I have switched from MS Visual Studio to gcc, and currently I am trying to recompile some of the codes I have written in VS by gcc. Now I come across something odd. Simply explained, consider the following code, but first, note that I already know it's a very bad code (which is not the point here)
#include <iostream>
int main()
{
int i = 0,
a[10] = { 1, 2, 3, 4, 5, 6, 7, 8, 9, 10 },
b[10] = { 6, 5, 4, 1, 3, 2, 9, 7, 10, 8 };
while (i ^ 5) a[i++] = a[i] + b[i];
while (i ^ 10) a[i++] = a[i] - b[i];
for (int j = 0; j < 10; j++)
std::cout << a[j] << ' ';
}
When I compile it with Visual Studio, it results in:
7 7 7 5 8 4 -2 1 -1 2
as expected. With gcc v.4.3.6 I also get the same result (Live example).

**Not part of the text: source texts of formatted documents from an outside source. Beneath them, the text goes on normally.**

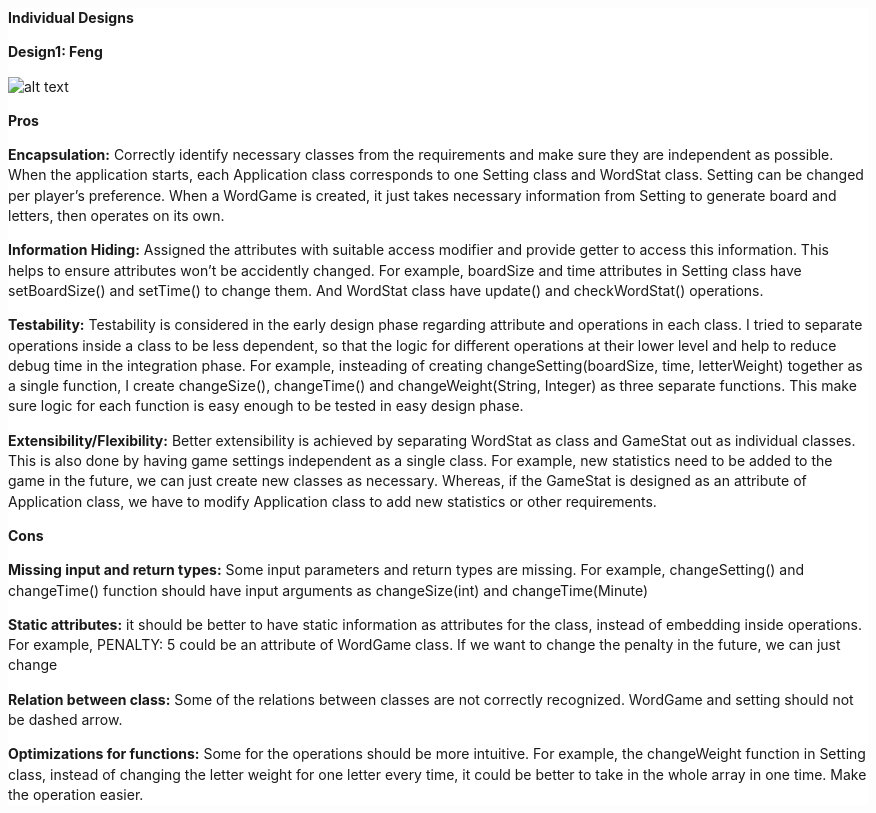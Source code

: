 **Individual Designs**

**Design1: Feng**

![alt text](https://github.gatech.edu/gt-omscs-se-2020spring/6300Spring20Team71/blob/master/GroupProject/Design-Team/Design_Feng.jpeg)

**Pros**

**Encapsulation:** Correctly identify necessary classes from the requirements and make sure they are independent as possible. When the application starts, each Application class corresponds to one Setting class and WordStat class. Setting can be changed per player’s preference. When a WordGame is created, it just takes necessary information from Setting to generate board and letters, then operates on its own. 


**Information Hiding:** Assigned the attributes with suitable access modifier and provide getter to access this information. This helps to ensure attributes won’t be accidently changed. For example, boardSize and time attributes in Setting class have setBoardSize() and setTime() to change them. And WordStat class have update() and checkWordStat() operations.


**Testability:** Testability is considered in the early design phase regarding attribute and operations in each class. I tried to separate operations inside a class to be less dependent, so that the logic for different operations at their lower level and help to reduce debug time in the integration phase. For example, insteading of creating changeSetting(boardSize, time, letterWeight) together as a single function, I create changeSize(), changeTime() and changeWeight(String, Integer) as three separate functions. This make sure logic for each function is easy enough to be tested in easy design phase.

**Extensibility/Flexibility:** Better extensibility is achieved by separating WordStat as class and GameStat out as individual classes. This is also done by having game settings independent as a single class. For example, new statistics need to be added to the game in the future, we can just create new classes as necessary. Whereas, if the GameStat is designed as an attribute of Application class, we have to modify Application class to add new statistics or other requirements.



**Cons**

**Missing input and return types:** Some input parameters and return types are missing. For example, changeSetting() and changeTime() function should have input arguments as changeSize(int) and changeTime(Minute)

**Static attributes:** it should be better to have static information as attributes for the class, instead of embedding inside operations. For example, PENALTY: 5 could be an attribute of WordGame class. If we want to change the penalty in the future, we can just change

**Relation between class:** Some of the relations between classes are not correctly recognized. WordGame and setting should not be dashed arrow.

**Optimizations for functions:** Some for the operations should be more intuitive. For example, the changeWeight function in Setting class, instead of changing the letter weight for one letter every time, it could be better to take in the whole array in one time. Make the operation easier.







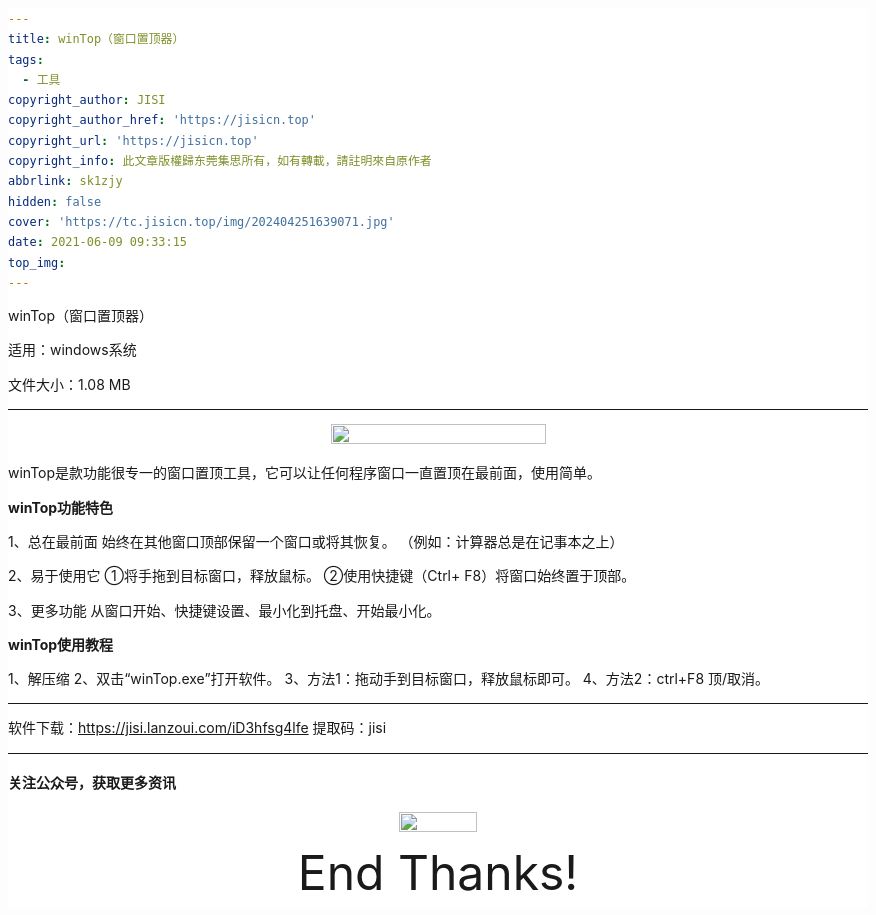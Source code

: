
 ```yaml
---
title: winTop（窗口置顶器）
tags:
  - 工具
copyright_author: JISI
copyright_author_href: 'https://jisicn.top'
copyright_url: 'https://jisicn.top'
copyright_info: 此文章版權歸东莞集思所有，如有轉載，請註明來自原作者
abbrlink: sk1zjy
hidden: false
cover: 'https://tc.jisicn.top/img/202404251639071.jpg'
date: 2021-06-09 09:33:15
top_img:
---
```


winTop（窗口置顶器）

适用：windows系统                                   

文件大小：1.08 MB                                     

------

<div align="center">
    <img src="https://tc.jisicn.top/img/202404251639071.jpg" width="50%" height="50%"></img>
</div>


winTop是款功能很专一的窗口置顶工具，它可以让任何程序窗口一直置顶在最前面，使用简单。

**winTop功能特色**

1、总在最前面
始终在其他窗口顶部保留一个窗口或将其恢复。
（例如：计算器总是在记事本之上）

2、易于使用它
①将手拖到目标窗口，释放鼠标。
②使用快捷键（Ctrl+ F8）将窗口始终置于顶部。

3、更多功能
从窗口开始、快捷键设置、最小化到托盘、开始最小化。

**winTop使用教程**

1、解压缩
2、双击“winTop.exe”打开软件。
3、方法1：拖动手到目标窗口，释放鼠标即可。
4、方法2：ctrl+F8 顶/取消。

------

软件下载：https://jisi.lanzoui.com/iD3hfsg4lfe 提取码：jisi


---
  #### 关注公众号，获取更多资讯

<div align="center">
    <img src="https://tc.jisicn.top/img/202404251607047.png" width="30%" height="30%"></img>
</div>



<div align='center' ><font size='50'>End Thanks!</font></div>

But when I switch to gcc 5.3.0, it results in:
7 7 5 8 8 -2 1 -1 2 -4198061
after generating many warnings about undefined behavior.
The question is, why visual studio, even in its most recent version, doesn't care about the quality of code and undefined behaviors, and why earlier versions of gcc do the same? What has happened in recent versions of gcc?